EXERCISE REQUIREMENTS:
Copy down all of the data underneath, exactly as shown.

Data records
==*==

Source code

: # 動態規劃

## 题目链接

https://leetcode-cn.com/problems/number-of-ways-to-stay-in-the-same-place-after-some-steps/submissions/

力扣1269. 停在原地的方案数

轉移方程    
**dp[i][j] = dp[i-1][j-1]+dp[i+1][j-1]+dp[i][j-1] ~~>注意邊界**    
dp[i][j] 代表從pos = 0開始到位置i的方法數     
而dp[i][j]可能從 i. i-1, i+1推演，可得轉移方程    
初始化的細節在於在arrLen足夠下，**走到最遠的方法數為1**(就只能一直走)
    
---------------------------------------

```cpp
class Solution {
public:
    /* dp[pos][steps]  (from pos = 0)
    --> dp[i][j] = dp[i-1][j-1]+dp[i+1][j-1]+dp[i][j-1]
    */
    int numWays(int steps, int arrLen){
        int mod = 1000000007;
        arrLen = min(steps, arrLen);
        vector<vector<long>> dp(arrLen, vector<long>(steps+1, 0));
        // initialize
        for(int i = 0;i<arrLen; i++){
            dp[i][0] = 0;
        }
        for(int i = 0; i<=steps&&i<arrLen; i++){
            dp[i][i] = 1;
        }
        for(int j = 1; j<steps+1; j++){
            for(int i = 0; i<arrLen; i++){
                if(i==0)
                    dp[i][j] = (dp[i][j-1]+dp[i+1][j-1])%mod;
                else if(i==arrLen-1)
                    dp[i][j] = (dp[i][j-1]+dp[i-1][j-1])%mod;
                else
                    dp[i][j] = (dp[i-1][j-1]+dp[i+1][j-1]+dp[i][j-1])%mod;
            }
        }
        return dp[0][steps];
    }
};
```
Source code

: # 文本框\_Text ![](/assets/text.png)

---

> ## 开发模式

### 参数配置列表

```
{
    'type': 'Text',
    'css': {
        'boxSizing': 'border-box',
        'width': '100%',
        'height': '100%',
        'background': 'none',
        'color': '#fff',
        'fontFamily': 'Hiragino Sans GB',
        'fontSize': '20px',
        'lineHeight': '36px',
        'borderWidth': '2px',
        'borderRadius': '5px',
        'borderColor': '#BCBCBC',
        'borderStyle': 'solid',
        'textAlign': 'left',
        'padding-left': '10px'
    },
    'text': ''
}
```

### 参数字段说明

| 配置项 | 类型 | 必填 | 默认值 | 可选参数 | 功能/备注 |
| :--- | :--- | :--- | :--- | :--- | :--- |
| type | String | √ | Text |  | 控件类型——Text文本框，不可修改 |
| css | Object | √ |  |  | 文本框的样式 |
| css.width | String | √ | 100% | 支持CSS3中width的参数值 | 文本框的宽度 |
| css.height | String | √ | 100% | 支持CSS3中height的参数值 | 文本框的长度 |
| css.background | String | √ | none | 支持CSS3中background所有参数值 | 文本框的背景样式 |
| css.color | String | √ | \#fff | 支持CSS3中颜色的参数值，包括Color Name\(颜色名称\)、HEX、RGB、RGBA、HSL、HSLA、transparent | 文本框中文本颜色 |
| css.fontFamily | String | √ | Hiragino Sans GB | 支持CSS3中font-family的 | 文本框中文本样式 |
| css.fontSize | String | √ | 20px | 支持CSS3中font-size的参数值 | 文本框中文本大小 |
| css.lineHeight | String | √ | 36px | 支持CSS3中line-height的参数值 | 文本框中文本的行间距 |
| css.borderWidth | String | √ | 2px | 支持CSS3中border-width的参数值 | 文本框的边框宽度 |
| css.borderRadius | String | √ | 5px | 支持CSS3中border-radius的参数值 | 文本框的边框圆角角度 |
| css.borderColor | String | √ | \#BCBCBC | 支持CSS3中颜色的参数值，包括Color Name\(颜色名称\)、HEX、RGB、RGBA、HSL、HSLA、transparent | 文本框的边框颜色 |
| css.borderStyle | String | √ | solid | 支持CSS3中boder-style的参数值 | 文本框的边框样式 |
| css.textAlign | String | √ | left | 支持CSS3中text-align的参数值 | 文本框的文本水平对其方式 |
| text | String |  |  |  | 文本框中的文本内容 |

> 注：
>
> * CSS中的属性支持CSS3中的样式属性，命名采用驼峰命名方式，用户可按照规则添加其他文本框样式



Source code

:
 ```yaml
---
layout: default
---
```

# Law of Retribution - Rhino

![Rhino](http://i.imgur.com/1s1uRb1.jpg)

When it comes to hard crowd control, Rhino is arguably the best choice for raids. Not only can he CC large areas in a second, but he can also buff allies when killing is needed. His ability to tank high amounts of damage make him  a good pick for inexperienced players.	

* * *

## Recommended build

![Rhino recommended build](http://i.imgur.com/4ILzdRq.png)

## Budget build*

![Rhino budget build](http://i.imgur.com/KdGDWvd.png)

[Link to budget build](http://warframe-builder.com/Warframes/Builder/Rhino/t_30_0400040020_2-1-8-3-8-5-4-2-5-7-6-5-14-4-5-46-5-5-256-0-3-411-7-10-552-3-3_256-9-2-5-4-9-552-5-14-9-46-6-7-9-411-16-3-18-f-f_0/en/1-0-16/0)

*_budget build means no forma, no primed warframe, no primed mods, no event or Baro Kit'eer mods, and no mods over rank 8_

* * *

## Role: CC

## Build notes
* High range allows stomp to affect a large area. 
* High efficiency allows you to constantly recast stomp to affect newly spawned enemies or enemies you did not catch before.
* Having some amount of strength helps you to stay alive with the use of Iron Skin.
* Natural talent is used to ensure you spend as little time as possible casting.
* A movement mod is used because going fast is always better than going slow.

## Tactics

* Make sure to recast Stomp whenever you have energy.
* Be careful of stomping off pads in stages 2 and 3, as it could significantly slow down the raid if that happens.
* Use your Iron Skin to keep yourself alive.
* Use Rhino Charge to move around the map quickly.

==*==

ANSWER TO THIS EXERCISE:
Source code

: # 動態規劃

## 题目链接

https://leetcode-cn.com/problems/number-of-ways-to-stay-in-the-same-place-after-some-steps/submissions/

力扣1269. 停在原地的方案数

轉移方程    
**dp[i][j] = dp[i-1][j-1]+dp[i+1][j-1]+dp[i][j-1] ~~>注意邊界**    
dp[i][j] 代表從pos = 0開始到位置i的方法數     
而dp[i][j]可能從 i. i-1, i+1推演，可得轉移方程    
初始化的細節在於在arrLen足夠下，**走到最遠的方法數為1**(就只能一直走)
    
---------------------------------------

```cpp
class Solution {
public:
    /* dp[pos][steps]  (from pos = 0)
    --> dp[i][j] = dp[i-1][j-1]+dp[i+1][j-1]+dp[i][j-1]
    */
    int numWays(int steps, int arrLen){
        int mod = 1000000007;
        arrLen = min(steps, arrLen);
        vector<vector<long>> dp(arrLen, vector<long>(steps+1, 0));
        // initialize
        for(int i = 0;i<arrLen; i++){
            dp[i][0] = 0;
        }
        for(int i = 0; i<=steps&&i<arrLen; i++){
            dp[i][i] = 1;
        }
        for(int j = 1; j<steps+1; j++){
            for(int i = 0; i<arrLen; i++){
                if(i==0)
                    dp[i][j] = (dp[i][j-1]+dp[i+1][j-1])%mod;
                else if(i==arrLen-1)
                    dp[i][j] = (dp[i][j-1]+dp[i-1][j-1])%mod;
                else
                    dp[i][j] = (dp[i-1][j-1]+dp[i+1][j-1]+dp[i][j-1])%mod;
            }
        }
        return dp[0][steps];
    }
};
```
Source code

: # 文本框\_Text ![](/assets/text.png)

---

> ## 开发模式

### 参数配置列表

```
{
    'type': 'Text',
    'css': {
        'boxSizing': 'border-box',
        'width': '100%',
        'height': '100%',
        'background': 'none',
        'color': '#fff',
        'fontFamily': 'Hiragino Sans GB',
        'fontSize': '20px',
        'lineHeight': '36px',
        'borderWidth': '2px',
        'borderRadius': '5px',
        'borderColor': '#BCBCBC',
        'borderStyle': 'solid',
        'textAlign': 'left',
        'padding-left': '10px'
    },
    'text': ''
}
```

### 参数字段说明

| 配置项 | 类型 | 必填 | 默认值 | 可选参数 | 功能/备注 |
| :--- | :--- | :--- | :--- | :--- | :--- |
| type | String | √ | Text |  | 控件类型——Text文本框，不可修改 |
| css | Object | √ |  |  | 文本框的样式 |
| css.width | String | √ | 100% | 支持CSS3中width的参数值 | 文本框的宽度 |
| css.height | String | √ | 100% | 支持CSS3中height的参数值 | 文本框的长度 |
| css.background | String | √ | none | 支持CSS3中background所有参数值 | 文本框的背景样式 |
| css.color | String | √ | \#fff | 支持CSS3中颜色的参数值，包括Color Name\(颜色名称\)、HEX、RGB、RGBA、HSL、HSLA、transparent | 文本框中文本颜色 |
| css.fontFamily | String | √ | Hiragino Sans GB | 支持CSS3中font-family的 | 文本框中文本样式 |
| css.fontSize | String | √ | 20px | 支持CSS3中font-size的参数值 | 文本框中文本大小 |
| css.lineHeight | String | √ | 36px | 支持CSS3中line-height的参数值 | 文本框中文本的行间距 |
| css.borderWidth | String | √ | 2px | 支持CSS3中border-width的参数值 | 文本框的边框宽度 |
| css.borderRadius | String | √ | 5px | 支持CSS3中border-radius的参数值 | 文本框的边框圆角角度 |
| css.borderColor | String | √ | \#BCBCBC | 支持CSS3中颜色的参数值，包括Color Name\(颜色名称\)、HEX、RGB、RGBA、HSL、HSLA、transparent | 文本框的边框颜色 |
| css.borderStyle | String | √ | solid | 支持CSS3中boder-style的参数值 | 文本框的边框样式 |
| css.textAlign | String | √ | left | 支持CSS3中text-align的参数值 | 文本框的文本水平对其方式 |
| text | String |  |  |  | 文本框中的文本内容 |

> 注：
>
> * CSS中的属性支持CSS3中的样式属性，命名采用驼峰命名方式，用户可按照规则添加其他文本框样式



Source code

:
 ```yaml
---
layout: default
---
```

# Law of Retribution - Rhino

![Rhino](http://i.imgur.com/1s1uRb1.jpg)

When it comes to hard crowd control, Rhino is arguably the best choice for raids. Not only can he CC large areas in a second, but he can also buff allies when killing is needed. His ability to tank high amounts of damage make him  a good pick for inexperienced players.	

* * *

## Recommended build

![Rhino recommended build](http://i.imgur.com/4ILzdRq.png)

## Budget build*

![Rhino budget build](http://i.imgur.com/KdGDWvd.png)

[Link to budget build](http://warframe-builder.com/Warframes/Builder/Rhino/t_30_0400040020_2-1-8-3-8-5-4-2-5-7-6-5-14-4-5-46-5-5-256-0-3-411-7-10-552-3-3_256-9-2-5-4-9-552-5-14-9-46-6-7-9-411-16-3-18-f-f_0/en/1-0-16/0)

*_budget build means no forma, no primed warframe, no primed mods, no event or Baro Kit'eer mods, and no mods over rank 8_

* * *

## Role: CC

## Build notes
* High range allows stomp to affect a large area. 
* High efficiency allows you to constantly recast stomp to affect newly spawned enemies or enemies you did not catch before.
* Having some amount of strength helps you to stay alive with the use of Iron Skin.
* Natural talent is used to ensure you spend as little time as possible casting.
* A movement mod is used because going fast is always better than going slow.

## Tactics

* Make sure to recast Stomp whenever you have energy.
* Be careful of stomping off pads in stages 2 and 3, as it could significantly slow down the raid if that happens.
* Use your Iron Skin to keep yourself alive.
* Use Rhino Charge to move around the map quickly.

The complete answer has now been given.